## Action item
Find the line containing "## 📊 GitHub Stats" in the records below. Copy exactly that line and each one after it, ending at the line containing "- 🏆 FronEnd React - Geekshub academy", and nothing more.

━━━━━ Supplied material ━━━━━

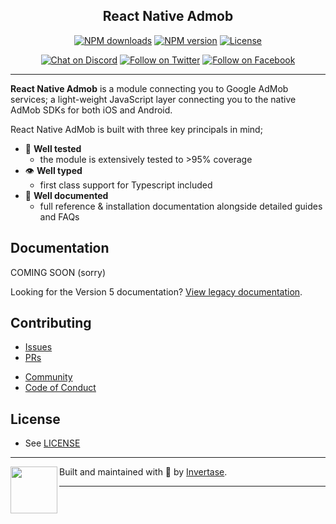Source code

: <p align="center">
  <!-- <a href="https://rnfirebase.io">
    <img width="160px" src="https://i.imgur.com/JIyBtKW.png"><br/>
  </a> -->
  <h2 align="center">React Native Admob</h2>
</p>

<p align="center">
  <a href="https://www.npmjs.com/package/@invertase/react-native-admob"><img src="https://img.shields.io/npm/dm/@invertase/react-native-admob.svg?style=flat-square" alt="NPM downloads"></a>
  <a href="https://www.npmjs.com/package/@invertase/react-native-admob"><img src="https://img.shields.io/npm/v/@invertase/react-native-admob.svg?style=flat-square" alt="NPM version"></a>
  <a href="/LICENSE"><img src="https://img.shields.io/npm/l/@invertase/react-native-admob.svg?style=flat-square" alt="License"></a>
</p>

<p align="center">
  <a href="https://invertase.link/discord"><img src="https://img.shields.io/discord/295953187817521152.svg?style=flat-square&colorA=7289da&label=Chat%20on%20Discord" alt="Chat on Discord"></a>
  <a href="https://twitter.com/invertaseio"><img src="https://img.shields.io/twitter/follow/rnfirebase.svg?style=flat-square&colorA=1da1f2&colorB=&label=Follow%20on%20Twitter" alt="Follow on Twitter"></a>
  <a href="https://www.facebook.com/groups/invertase.io"><img src="https://img.shields.io/badge/Follow%20on%20Facebook-4172B8?logo=facebook&style=flat-square&logoColor=fff" alt="Follow on Facebook"></a>
</p>

---

**React Native Admob** is a module connecting you to Google AdMob services; a light-weight JavaScript layer connecting you to the native AdMob SDKs for both iOS and Android.

React Native AdMob is built with three key principals in mind;

- 🧪 **Well tested**
  - the module is extensively tested to >95% coverage
- 👁 **Well typed**
  - first class support for Typescript included
- 📄 **Well documented**
  - full reference & installation documentation alongside detailed guides and FAQs

## Documentation

COMING SOON (sorry)

<!--
- [Quick Start](https://rnfirebase.io/)
- [Reference API](https://rnfirebase.io/reference) -->

Looking for the Version 5 documentation? [View legacy documentation](https://v5.rnfirebase.io).

## Contributing

<!-- - [Overview](https://rnfirebase.io) -->

- [Issues](https://github.com/invertase/react-native-admob/issues)
- [PRs](https://github.com/invertase/react-native-admob/pulls)
<!-- - [Documentation](https://rnfirebase.io) -->
- [Community](https://github.com/invertase/react-native-admob/blob/master/CONTRIBUTING.md)
- [Code of Conduct](https://github.com/invertase/meta/blob/master/CODE_OF_CONDUCT.md)

## License

- See [LICENSE](/LICENSE)

---

<p>
  <img align="left" width="75px" src="https://static.invertase.io/assets/invertase-logo-small.png">
  <p align="left">
    Built and maintained with 💛 by <a href="https://invertase.io">Invertase</a>.
  </p>
</p>

---
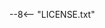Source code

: <!-- pyml disable-next-line first-line-heading -->
<!-- markdownlint-disable MD041 -->
--8<-- "LICENSE.txt"
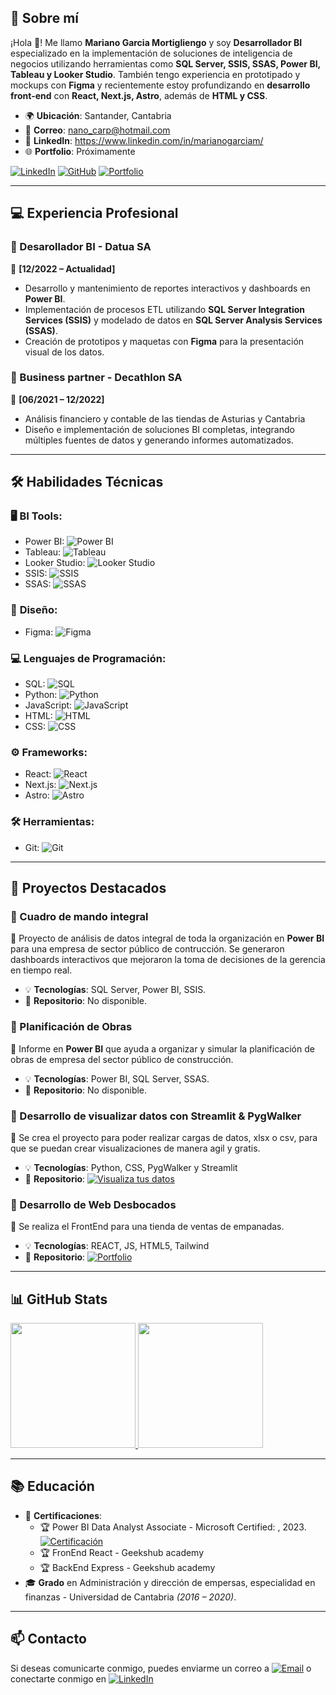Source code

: ## 💼 Sobre mí

¡Hola 👋!
Me llamo **Mariano Garcia Mortigliengo** y soy **Desarrollador BI** especializado en la implementación de soluciones de inteligencia de negocios utilizando herramientas como **SQL Server, SSIS, SSAS, Power BI, Tableau y Looker Studio**. También tengo experiencia en prototipado y mockups con **Figma** y recientemente estoy profundizando en **desarrollo front-end** con **React, Next.js, Astro**, además de **HTML y CSS**.

- 🌍 **Ubicación**: Santander, Cantabria
- 📧 **Correo**: nano_carp@hotmail.com
- 💼 **LinkedIn**: https://www.linkedin.com/in/marianogarciam/
- 🌐 **Portfolio**: Próximamente

[![LinkedIn](https://img.shields.io/badge/-Perfil-blue?logo=linkedin&logoColor=white&label=)](https://www.linkedin.com/in/marianogarciam/)
[![GitHub](https://img.shields.io/badge/-Repositorio-black?logo=github&logoColor=white&label=)](https://github.com/MARIANO-89?tab=repositories)
[![Portfolio](https://img.shields.io/badge/-Web-orange?logo=googlechrome&logoColor=white&label=)]()

---

## 💻 Experiencia Profesional

### 🏢 Desarollador BI - Datua SA
📅 **[12/2022 – Actualidad]**

- Desarrollo y mantenimiento de reportes interactivos y dashboards en **Power BI**.
- Implementación de procesos ETL utilizando **SQL Server Integration Services (SSIS)** y modelado de datos en **SQL Server Analysis Services (SSAS)**.
- Creación de prototipos y maquetas con **Figma** para la presentación visual de los datos.

### 🏢 Business partner - Decathlon SA
📅 **[06/2021 – 12/2022]**

- Análisis financiero y contable de las tiendas de Asturias y Cantabria
- Diseño e implementación de soluciones BI completas, integrando múltiples fuentes de datos y generando informes automatizados.

---

## 🛠 Habilidades Técnicas

### 🖥 **BI Tools**:
- Power BI: ![Power BI](https://img.shields.io/badge/Power%20BI-85%25-brightgreen?logo=powerbi&logoColor=white&labelColor=%23b8e994)
- Tableau: ![Tableau](https://img.shields.io/badge/Tableau-60%25-f0d86e?logo=tableau&logoColor=white&labelColor=%23f0d86e)
- Looker Studio: ![Looker Studio](https://img.shields.io/badge/Looker%20Studio-50%25-f0d86e?logo=google&logoColor=white&labelColor=%23f0d86e)
- SSIS: ![SSIS](https://img.shields.io/badge/SSIS-75%25-brightgreen?logo=microsoft&logoColor=white&labelColor=%23b8e994)
- SSAS: ![SSAS](https://img.shields.io/badge/SSAS-75%25-brightgreen?logo=microsoft&logoColor=white&labelColor=%23b8e994)

### 🎨 **Diseño**:
- Figma: ![Figma](https://img.shields.io/badge/Figma-85%25-brightgreen?logo=figma&logoColor=white&labelColor=%23b8e994)

### 💻 **Lenguajes de Programación**:
- SQL: ![SQL](https://img.shields.io/badge/SQL-65%25-brightgreen?logo=microsoftsqlserver&logoColor=white&labelColor=%23b8e994)
- Python: ![Python](https://img.shields.io/badge/Python-40%25-ff9999?logo=python&logoColor=white&labelColor=%23ff9999)
- JavaScript: ![JavaScript](https://img.shields.io/badge/JavaScript-30%25-ff9999?logo=javascript&logoColor=white&labelColor=%23ff9999)
- HTML: ![HTML](https://img.shields.io/badge/HTML-55%25-f0d86e?logo=html5&logoColor=white&labelColor=%23f0d86e)
- CSS: ![CSS](https://img.shields.io/badge/CSS-45%25-ff9999?logo=css3&logoColor=white&labelColor=%23ff9999)

### ⚙️ **Frameworks**:
- React: ![React](https://img.shields.io/badge/React-40%25-ff9999?logo=react&logoColor=white&labelColor=%23ff9999)
- Next.js: ![Next.js](https://img.shields.io/badge/Next.js-40%25-ff9999?logo=nextdotjs&logoColor=white&labelColor=%23ff9999)
- Astro: ![Astro](https://img.shields.io/badge/Astro-30%25-ff9999?logo=astro&logoColor=white&labelColor=%23ff9999)

### 🛠 **Herramientas**:
- Git: ![Git](https://img.shields.io/badge/Git-50%25-f0d86e?logo=git&logoColor=white&labelColor=%23f0d86e)

---

## 🚀 Proyectos Destacados

### 🔹 Cuadro de mando integral
🌟 Proyecto de análisis de datos integral de toda la organización en **Power BI** para una empresa de sector público de contrucción. Se generaron dashboards interactivos que mejoraron la toma de decisiones de la gerencia en tiempo real.

- 💡 **Tecnologías**: SQL Server, Power BI, SSIS.
- 🔗 **Repositorio**: No disponible.

### 🔹 Planificación de Obras
🌟 Informe en **Power BI** que ayuda a organizar y simular la planificación de obras de empresa del sector público de construcción. 

- 💡 **Tecnologías**: Power BI, SQL Server, SSAS.
- 🔗 **Repositorio**: No disponible.

### 🔹 Desarrollo de visualizar datos con Streamlit & PygWalker
🌟 Se crea el proyecto para poder realizar cargas de datos, xlsx o csv, para que se puedan crear visualizaciones de manera agil y gratis.

- 💡 **Tecnologías**: Python, CSS, PygWalker y Streamlit
- 🔗 **Repositorio**: [![Visualiza tus datos](https://img.shields.io/badge/-Visualiza%20tus%20datos-%23513969?logo=googlechrome&logoColor=%23ffffff&labelColor=%23513969)](https://visualizar-datos.streamlit.app/)

### 🔹 Desarrollo de Web Desbocados
🌟 Se realiza el FrontEnd para una tienda de ventas de empanadas.  

- 💡 **Tecnologías**: REACT, JS, HTML5, Tailwind
- 🔗 **Repositorio**: [![Portfolio](https://img.shields.io/badge/-Desbocados-%23513969?logo=googlechrome&logoColor=%23ffffff&labelColor=%23513969)](https://desbocados.vercel.app/)

---

## 📊 GitHub Stats

<a href="https://github.com/TU_USUARIO">
  <img height="200" src="https://github-readme-stats.vercel.app/api?username=MARIANO-89&show_icons=true&theme=radical" />
</a>
<a href="https://github.com/TU_USUARIO">
  <img height="200" src="https://github-readme-stats.vercel.app/api/top-langs/?username=MARIANO-89&layout=compact&theme=radical" />
</a>

---
## 📚 Educación

- 📜 **Certificaciones**:
   - 🏆 Power BI Data Analyst Associate - Microsoft Certified: , 2023. [![Certificación](https://img.shields.io/badge/Certificación-Microsoft%20BI-%230077B5?logo=microsoft&logoColor=white&labelColor=%230077B5)](https://learn.microsoft.com/api/credentials/share/es-es/marianogarcia-9319/DE805DB0B8A8EEEF?sharingId=CF293C680E372AA7)
   - 🏆 FronEnd React - Geekshub academy
   - 🏆 BackEnd Express - Geekshub academy
- 🎓 **Grado** en Administración y dirección de empersas, especialidad en finanzas - Universidad de Cantabria *(2016 – 2020)*.
---

## 📫 Contacto

Si deseas comunicarte conmigo, puedes enviarme un correo a [![Email](https://img.shields.io/badge/-Correo-D14836?logo=gmail&logoColor=white&label=)](mailto:nano_carp@hotmail.com)
 o conectarte conmigo en [![LinkedIn](https://img.shields.io/badge/-Perfil-blue?logo=linkedin&logoColor=white&label=)](https://www.linkedin.com/in/marianogarciam/)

━━━━━

## Solution for this task
## 📊 GitHub Stats

<a href="https://github.com/TU_USUARIO">
  <img height="200" src="https://github-readme-stats.vercel.app/api?username=MARIANO-89&show_icons=true&theme=radical" />
</a>
<a href="https://github.com/TU_USUARIO">
  <img height="200" src="https://github-readme-stats.vercel.app/api/top-langs/?username=MARIANO-89&layout=compact&theme=radical" />
</a>

---
## 📚 Educación

- 📜 **Certificaciones**:
   - 🏆 Power BI Data Analyst Associate - Microsoft Certified: , 2023. [![Certificación](https://img.shields.io/badge/Certificación-Microsoft%20BI-%230077B5?logo=microsoft&logoColor=white&labelColor=%230077B5)](https://learn.microsoft.com/api/credentials/share/es-es/marianogarcia-9319/DE805DB0B8A8EEEF?sharingId=CF293C680E372AA7)
   - 🏆 FronEnd React - Geekshub academy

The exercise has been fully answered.